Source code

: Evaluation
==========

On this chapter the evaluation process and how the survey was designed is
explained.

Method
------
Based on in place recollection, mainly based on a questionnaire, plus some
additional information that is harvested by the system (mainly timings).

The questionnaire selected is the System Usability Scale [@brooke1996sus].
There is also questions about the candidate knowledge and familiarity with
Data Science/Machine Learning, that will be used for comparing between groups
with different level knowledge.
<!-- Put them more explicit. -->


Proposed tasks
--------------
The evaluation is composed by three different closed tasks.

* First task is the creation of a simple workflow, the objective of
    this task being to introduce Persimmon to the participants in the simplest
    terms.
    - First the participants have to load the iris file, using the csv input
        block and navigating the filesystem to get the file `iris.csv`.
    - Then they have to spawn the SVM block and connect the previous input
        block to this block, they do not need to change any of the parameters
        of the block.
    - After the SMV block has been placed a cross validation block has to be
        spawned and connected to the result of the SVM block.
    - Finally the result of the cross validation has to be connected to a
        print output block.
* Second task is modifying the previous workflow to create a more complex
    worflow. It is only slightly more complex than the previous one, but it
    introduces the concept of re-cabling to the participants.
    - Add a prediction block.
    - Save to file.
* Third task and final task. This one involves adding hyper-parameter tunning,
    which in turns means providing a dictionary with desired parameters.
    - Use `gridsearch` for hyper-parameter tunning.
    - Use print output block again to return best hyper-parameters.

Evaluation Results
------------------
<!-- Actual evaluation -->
____
-- Task instructions --
Show the lines of the records above that mention "mainly".

-- Exercise output --
Based on in place recollection, mainly based on a questionnaire, plus some
additional information that is harvested by the system (mainly timings).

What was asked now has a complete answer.